# [DESCRIPTION OF THE TASK]
Your task is to retype every entry exactly while omitting the pictures.
──────── SUPPLIED ENTRIES
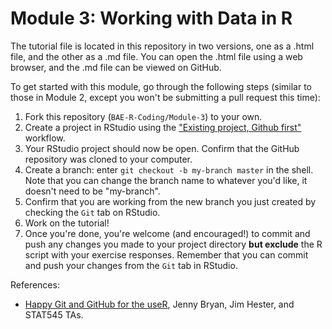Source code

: # Module 3: Working with Data in R

The tutorial file is located in this repository in two versions, one as a .html file, and the other as a .md file. You can open the .html file using a web browser, and the .md file can be viewed on GitHub. 

To get started with this module, go through the following steps (similar to those in Module 2, except you won't be submitting a pull request this time):

1. Fork this repository (`BAE-R-Coding/Module-3`) to your own. 
2. Create a project in RStudio using the ["Existing project, Github first"](https://happygitwithr.com/existing-github-first.html#existing-github-first) workflow. 
3. Your RStudio project should now be open. Confirm that the GitHub repository was cloned to your computer. 
4. Create a branch: enter `git checkout -b my-branch master` in the shell. Note that you can change the branch name to whatever you'd like, it doesn't need to be "my-branch". 
5. Confirm that you are working from the new branch you just created by checking the `Git` tab on RStudio. 
6. Work on the tutorial!
7. Once you're done, you're welcome (and encouraged!) to commit and push any changes you made to your project directory **but exclude** the R script with your exercise responses. Remember that you can commit and push your changes from the `Git` tab in RStudio. 

References:
- [Happy Git and GitHub for the useR](https://happygitwithr.com/), Jenny Bryan, Jim Hester, and STAT545 TAs.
────────────────
# [SOLUTION FOR THIS EXERCISE]
Source code

: # Module 3: Working with Data in R

The tutorial file is located in this repository in two versions, one as a .html file, and the other as a .md file. You can open the .html file using a web browser, and the .md file can be viewed on GitHub. 

To get started with this module, go through the following steps (similar to those in Module 2, except you won't be submitting a pull request this time):

1. Fork this repository (`BAE-R-Coding/Module-3`) to your own. 
2. Create a project in RStudio using the ["Existing project, Github first"](https://happygitwithr.com/existing-github-first.html#existing-github-first) workflow. 
3. Your RStudio project should now be open. Confirm that the GitHub repository was cloned to your computer. 
4. Create a branch: enter `git checkout -b my-branch master` in the shell. Note that you can change the branch name to whatever you'd like, it doesn't need to be "my-branch". 
5. Confirm that you are working from the new branch you just created by checking the `Git` tab on RStudio. 
6. Work on the tutorial!
7. Once you're done, you're welcome (and encouraged!) to commit and push any changes you made to your project directory **but exclude** the R script with your exercise responses. Remember that you can commit and push your changes from the `Git` tab in RStudio. 

References:
- [Happy Git and GitHub for the useR](https://happygitwithr.com/), Jenny Bryan, Jim Hester, and STAT545 TAs.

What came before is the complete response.